Do tragicznego w skutkach zdarzenia doszło w poniedziałek. 37 latek został przygnieciony przez samochód, który sam naprawiał.
Do tragicznego w skutkach wypadku doszło 14 sierpnia, po godzinie 9, w Świdniku.
– Dyżurny świdnickiej komendy odebrał zgłoszenie, że na terenie jednej z posesji w Świdniku mężczyzna został przygnieciony przez pojazd.
Policjanci na miejscu ustalili, że 37-letni mężczyzna na swojej działce wykonywał naprawę samochodu marki Mercedes Vito. Pojazd podniesiony był na lewarku, a 37-latek wykonywał prace pod nim. W pewnym momencie doszło do przesunięcia się lewarka i pojazd opadł na mężczyznę.
Jako pierwsi na miejscu zdarzenia przybyli policjanci.
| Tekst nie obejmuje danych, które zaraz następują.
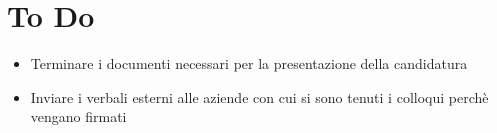 \documentclass[a4paper, 12pt]{article}
\begin{document}
\section{To Do}
\begin{itemize}
    \item Terminare i documenti necessari per la presentazione della candidatura
    \item Inviare i verbali esterni alle aziende con cui si sono tenuti i colloqui perchè vengano firmati
\end{itemize}
\end{document}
Wydobyli mężczyznę spod pojazdu, a następnie przekazali przybyłej na miejsce załodze pogotowia ratunkowego.
Niestety, pomimo prowadzonej reanimacji życia mężczyzny nie udało się uratować – relacjonuje tragiczne wydarzenia aspirant sztabowy Elwira Domaradzka z KPP w Świdniku.
Policjanci, pod nadzorem prokuratora, wyjaśniają wszelkie okoliczności zdarzenia.